Most team leaders understand that focus, participation, action planning and commitment are important for team success — and find managing the “process” challenging. Two common challenges are 1) keeping the team on track and 2) generating commitment toward achieving the goal.
Teams are often a group of diverse individuals (with a wide variety of opinions and viewpoints). It takes sound planning, structure and an effective process to foster team commitment to a shared vision and accomplish results. There are many methods that can help, but here are a few to consider.
Warm-up: Icebreakers can be helpful to “warm” the team. They often promote team-building, trust, rapport and familiarity with each other — some encourage creativity and “out-of-the-box” thinking. There are hundreds of icebreaker ideas to choose from; the most effective provide the team with insight into each other and those that promote shared laughter and fun.
Creative idea generation: Brainstorming is a group technique to generate a large number of ideas and/or potential solutions to a problem. Unfortunately, most team leaders don’t lead brainstorming sessions in a way that maximizes the creative synergy or potential of the team. There are a number of “dos and don’ts” for effective brainstorming. A few guidelines:
- Brainstorm at the beginning of meetings (preferably in the morning) when people are fresh.
- Go for quantity — record all ideas (on a flip chart or whiteboard).
- Encourage creativity and fun (laughter aids participation) — even wild and crazy ideas can generate a winning formula.
- Encourage people to build on the ideas of others.
- Allow plenty of time.
- While the team is brainstorming, do not allow anyone to use this time to criticize, reject, ridicule or evaluate ideas (no speeches, pontifications or arguments). Suspending judgment during this time allows participants to freely generate unusual ideas and “out-of-the-box” thinking.
Visuals help support clarity and creativity. “Mind mapping” is another technique that promotes creative problem solving via the use of nonlinear visual diagrams. In this exercise participants put up “branches” of words, ideas or tasks around a central issue or subject (represented by a circle at the center). Some teams use mind mapping to problem solve using each “branch” to represent who, what, when, why and how.

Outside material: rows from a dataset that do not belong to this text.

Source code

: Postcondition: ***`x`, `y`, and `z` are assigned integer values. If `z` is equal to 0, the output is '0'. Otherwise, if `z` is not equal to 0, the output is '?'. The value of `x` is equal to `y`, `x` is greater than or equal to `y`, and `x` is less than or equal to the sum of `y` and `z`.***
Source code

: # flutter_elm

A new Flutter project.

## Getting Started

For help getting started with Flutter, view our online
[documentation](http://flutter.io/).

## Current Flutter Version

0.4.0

Refinement and consolidation: Once the team has collectively generated new creative ideas, the team often needs to decide (unless the leader is deciding) which idea is the best solution. There are a number of processes that can help — here are a few:
- Establishing evaluation criteria. It’s a good idea for the team to generate criteria to judge which ideas best solve the problem — examples: “should be cost effective” or “should be able to complete by our target date.” Consider establishing a scale (0 to 5) to determine how each idea best meets the criteria.
- Narrowing the list. Again, there are many methods for teams to prioritize and make decisions. If the idea list is long, it may be helpful to let the team “group” related or similar ideas and generate a heading idea that captures the essence of those that are similar. Another useful technique to narrow a list is called “dot voting.” It’s a simple and quick way to give everyone votes and flush out what the majority of the team wants. Each member gets a set number of color-coded dots to “vote” on their favorite ideas.

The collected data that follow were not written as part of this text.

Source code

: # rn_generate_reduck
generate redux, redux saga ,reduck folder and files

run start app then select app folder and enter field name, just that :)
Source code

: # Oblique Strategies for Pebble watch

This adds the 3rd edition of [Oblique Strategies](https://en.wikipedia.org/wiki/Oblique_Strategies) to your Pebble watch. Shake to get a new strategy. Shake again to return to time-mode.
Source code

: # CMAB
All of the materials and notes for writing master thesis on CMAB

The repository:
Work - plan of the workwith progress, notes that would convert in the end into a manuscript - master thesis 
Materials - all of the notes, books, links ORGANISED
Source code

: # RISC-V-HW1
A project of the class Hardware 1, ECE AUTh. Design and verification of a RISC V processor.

Evaluating strategies: A valuable technique to further examine upcoming change, decisions and strategies is a “Force-Field Analysis” (developed by Kurt Lewin in 1947). Using this method, teams chart two important forces — what is working toward the desired state (helpful forces in the team’s favor, such as new markets, products, technologies or other resources) and those working against it (restraining forces such as competitors, lack of resources, organizational apathy, etc.). This method helps teams visualize, understand and make clear all the forces acting on an issue. Using this technique can provide a team with new insights in the assessment of potential strategies.
The plan to move forward: Without action there are no results. Promote accountability with action plans that make clear to the team “who will do what by when.” What gets measured and tracked is often what gets done!